> Task goal
Reproduce the section of the listing that begins at the line containing "根据实验要求, 基本假设如下图所示" and finishes at the line containing "- server 开启". Include both end lines and nothing beyond them.

• • •

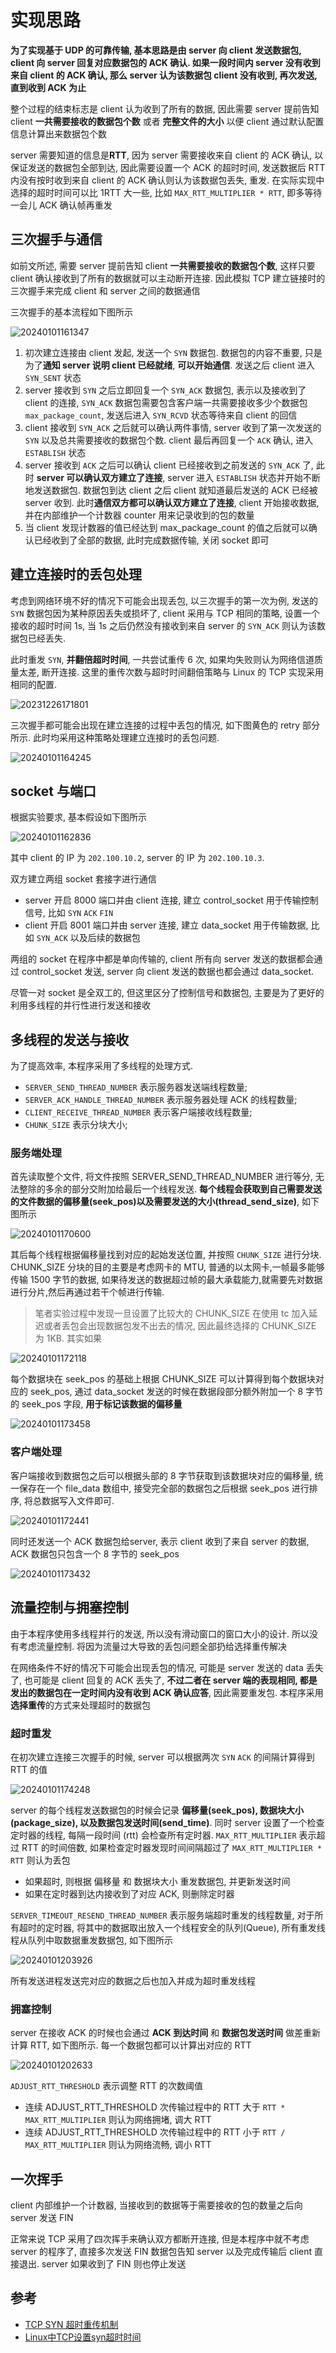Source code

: 
# 实现思路

**为了实现基于 UDP 的可靠传输, 基本思路是由 server 向 client 发送数据包, client 向 server 回复对应数据包的 ACK 确认. 如果一段时间内 server 没有收到来自 client 的 ACK 确认, 那么 server 认为该数据包 client 没有收到, 再次发送, 直到收到 ACK 为止**

整个过程的结束标志是 client 认为收到了所有的数据, 因此需要 server 提前告知 client **一共需要接收的数据包个数** 或者 **完整文件的大小** 以便 client 通过默认配置信息计算出来数据包个数

server 需要知道的信息是**RTT**, 因为 server 需要接收来自 client 的 ACK 确认, 以保证发送的数据包全部到达, 因此需要设置一个 ACK 的超时时间, 发送数据后 RTT 内没有按时收到来自 client 的 ACK 确认则认为该数据包丢失, 重发. 在实际实现中选择的超时时间可以比 1RTT 大一些, 比如 `MAX_RTT_MULTIPLIER * RTT`, 即多等待一会儿 ACK 确认帧再重发

## 三次握手与通信

如前文所述, 需要 server 提前告知 client **一共需要接收的数据包个数**, 这样只要 client 确认接收到了所有的数据就可以主动断开连接. 因此模拟 TCP 建立链接时的三次握手来完成 client 和 server 之间的数据通信

三次握手的基本流程如下图所示

![20240101161347](https://raw.githubusercontent.com/learner-lu/picbed/master/20240101161347.png)

1. 初次建立连接由 client 发起, 发送一个 `SYN` 数据包. 数据包的内容不重要, 只是为了**通知 server 说明 client 已经就绪**, **可以开始通信**. 发送之后 client 进入 `SYN_SENT` 状态
2. server 接收到 `SYN` 之后立即回复一个 `SYN_ACK` 数据包, 表示以及接收到了 client 的连接, `SYN_ACK` 数据包需要包含客户端一共需要接收多少个数据包 `max_package_count`, 发送后进入 `SYN_RCVD` 状态等待来自 client 的回信
3. client 接收到 `SYN_ACK` 之后就可以确认两件事情, server 收到了第一次发送的 `SYN` 以及总共需要接收的数据包个数. client 最后再回复一个 `ACK` 确认, 进入 `ESTABLISH` 状态
4. server 接收到 `ACK` 之后可以确认 client 已经接收到之前发送的 `SYN_ACK` 了, 此时 **server 可以确认双方建立了连接**, server 进入 `ESTABLISH` 状态并开始不断地发送数据包. 数据包到达 client 之后 client 就知道最后发送的 ACK 已经被 server 收到. 此时**通信双方都可以确认双方建立了连接**, client 开始接收数据, 并在内部维护一个计数器 counter 用来记录收到的包的数量
5. 当 client 发现计数器的值已经达到 max_package_count 的值之后就可以确认已经收到了全部的数据, 此时完成数据传输, 关闭 socket 即可

## 建立连接时的丢包处理

考虑到网络环境不好的情况下可能会出现丢包, 以三次握手的第一次为例, 发送的 `SYN` 数据包因为某种原因丢失或损坏了, client 采用与 TCP 相同的策略, 设置一个接收的超时时间 1s, 当 1s 之后仍然没有接收到来自 server 的 `SYN_ACK` 则认为该数据包已经丢失.

此时重发 `SYN`, **并翻倍超时时间**, 一共尝试重传 6 次, 如果均失败则认为网络信道质量太差, 断开连接. 这里的重传次数与超时时间翻倍策略与 Linux 的 TCP 实现采用相同的配置.

![20231226171801](https://raw.githubusercontent.com/learner-lu/picbed/master/20231226171801.png)

三次握手都可能会出现在建立连接的过程中丢包的情况, 如下图黄色的 retry 部分所示. 此时均采用这种策略处理建立连接时的丢包问题.

![20240101164245](https://raw.githubusercontent.com/learner-lu/picbed/master/20240101164245.png)

## socket 与端口

根据实验要求, 基本假设如下图所示

![20240101162836](https://raw.githubusercontent.com/learner-lu/picbed/master/20240101162836.png)

其中 client 的 IP 为 `202.100.10.2`, server 的 IP 为 `202.100.10.3`.

双方建立两组 socket 套接字进行通信

- server 开启 8000 端口并由 client 连接, 建立 control_socket 用于传输控制信号, 比如 `SYN` `ACK` `FIN`
- client 开启 8001 端口并由 server 连接, 建立 data_socket 用于传输数据, 比如 `SYN_ACK` 以及后续的数据包

两组的 socket 在程序中都是单向传输的, client 所有向 server 发送的数据都会通过 control_socket 发送, server 向 client 发送的数据也都会通过 data_socket.

尽管一对 socket 是全双工的, 但这里区分了控制信号和数据包, 主要是为了更好的利用多线程的并行性进行发送和接收

## 多线程的发送与接收

为了提高效率, 本程序采用了多线程的处理方式. 

- `SERVER_SEND_THREAD_NUMBER` 表示服务器发送端线程数量;
- `SERVER_ACK_HANDLE_THREAD_NUMBER` 表示服务器处理 ACK 的线程数量;
- `CLIENT_RECEIVE_THREAD_NUMBER` 表示客户端接收线程数量;
- `CHUNK_SIZE` 表示分块大小;

### 服务端处理

首先读取整个文件, 将文件按照 SERVER_SEND_THREAD_NUMBER 进行等分, 无法整除的多余的部分交附加给最后一个线程发送. **每个线程会获取到自己需要发送的文件数据的偏移量(seek_pos)以及需要发送的大小(thread_send_size)**, 如下图所示

![20240101170600](https://raw.githubusercontent.com/learner-lu/picbed/master/20240101170600.png)

其后每个线程根据偏移量找到对应的起始发送位置, 并按照 `CHUNK_SIZE` 进行分块. CHUNK_SIZE 分块的目的主要是考虑网卡的 MTU, 普通的以太网卡,一帧最多能够传输 1500 字节的数据, 如果待发送的数据超过帧的最大承载能力,就需要先对数据进行分片,然后再通过若干个帧进行传输.

> 笔者实验过程中发现一旦设置了比较大的 CHUNK_SIZE 在使用 tc 加入延迟或者丢包会出现数据包发不出去的情况, 因此最终选择的 CHUNK_SIZE 为 1KB. 其实如果

![20240101172118](https://raw.githubusercontent.com/learner-lu/picbed/master/20240101172118.png)

每个数据块在 seek_pos 的基础上根据 CHUNK_SIZE 可以计算得到每个数据块对应的 seek_pos, 通过 data_socket 发送的时候在数据段部分额外附加一个 8 字节的 seek_pos 字段, **用于标记该数据的偏移量**

![20240101173458](https://raw.githubusercontent.com/learner-lu/picbed/master/20240101173458.png)

### 客户端处理

客户端接收到数据包之后可以根据头部的 8 字节获取到该数据块对应的偏移量, 统一保存在一个 file_data 数组中, 接受完全部的数据包之后根据 seek_pos 进行排序, 将总数据写入文件即可.

![20240101172441](https://raw.githubusercontent.com/learner-lu/picbed/master/20240101172441.png)

同时还发送一个 ACK 数据包给server, 表示 client 收到了来自 server 的数据, ACK 数据包只包含一个 8 字节的 seek_pos

![20240101173432](https://raw.githubusercontent.com/learner-lu/picbed/master/20240101173432.png)

## 流量控制与拥塞控制

由于本程序使用多线程并行的发送, 所以没有滑动窗口的窗口大小的设计. 所以没有考虑流量控制. 将因为流量过大导致的丢包问题全部扔给选择重传解决

在网络条件不好的情况下可能会出现丢包的情况, 可能是 server 发送的 data 丢失了, 也可能是 client 回复的 ACK 丢失了, **不过二者在 server 端的表现相同, 都是发出的数据包在一定时间内没有收到 ACK 确认应答**, 因此需要重发包. 本程序采用**选择重传**的方式来处理超时的数据包

### 超时重发

在初次建立连接三次握手的时候, server 可以根据两次 `SYN` `ACK` 的间隔计算得到 RTT 的值

![20240101174248](https://raw.githubusercontent.com/learner-lu/picbed/master/20240101174248.png)

server 的每个线程发送数据包的时候会记录 **偏移量(seek_pos), 数据块大小(package_size), 以及数据包发送时间(send_time)**. 同时 server 设置了一个检查定时器的线程, 每隔一段时间 (rtt) 会检查所有定时器. `MAX_RTT_MULTIPLIER` 表示超过 RTT 的时间倍数, 如果检查定时器发现时间间隔超过了 `MAX_RTT_MULTIPLIER * RTT` 则认为丢包

- 如果超时, 则根据 偏移量 和 数据块大小 重发数据包, 并更新发送时间
- 如果在定时器到达内接收到了对应 ACK, 则删除定时器

`SERVER_TIMEOUT_RESEND_THREAD_NUMBER` 表示服务端超时重发的线程数量, 对于所有超时的定时器, 将其中的数据取出放入一个线程安全的队列(Queue), 所有重发线程从队列中取数据重发数据包, 如下图所示

![20240101203926](https://raw.githubusercontent.com/learner-lu/picbed/master/20240101203926.png)

所有发送进程发送完对应的数据之后也加入并成为超时重发线程

### 拥塞控制

server 在接收 ACK 的时候也会通过 **ACK 到达时间** 和 **数据包发送时间** 做差重新计算 RTT, 如下图所示. 每一个数据包都可以计算出对应的 RTT

![20240101202633](https://raw.githubusercontent.com/learner-lu/picbed/master/20240101202633.png)

`ADJUST_RTT_THRESHOLD` 表示调整 RTT 的次数阈值

- 连续 ADJUST_RTT_THRESHOLD 次传输过程中的 RTT 大于 `RTT * MAX_RTT_MULTIPLIER` 则认为网络拥堵, 调大 RTT
- 连续 ADJUST_RTT_THRESHOLD 次传输过程中的 RTT 小于 `RTT / MAX_RTT_MULTIPLIER` 则认为网络流畅, 调小 RTT

## 一次挥手

client 内部维护一个计数器, 当接收到的数据等于需要接收的包的数量之后向 server 发送 FIN

正常来说 TCP 采用了四次挥手来确认双方都断开连接, 但是本程序中就不考虑 server 的程序了, 直接多次发送 FIN 数据包告知 server 以及完成传输后 client 直接退出. server 如果收到了 FIN 则也停止发送

## 参考

- [TCP SYN 超时重传机制](https://zhuanlan.zhihu.com/p/483856828)
- [Linux中TCP设置syn超时时间](https://www.jianshu.com/p/84edd4eecf20)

• • •

> Reply to the exercise
根据实验要求, 基本假设如下图所示

![20240101162836](https://raw.githubusercontent.com/learner-lu/picbed/master/20240101162836.png)

其中 client 的 IP 为 `202.100.10.2`, server 的 IP 为 `202.100.10.3`.

双方建立两组 socket 套接字进行通信

- server 开启 8000 端口并由 client 连接, 建立 control_socket 用于传输控制信号, 比如 `SYN` `ACK` `FIN`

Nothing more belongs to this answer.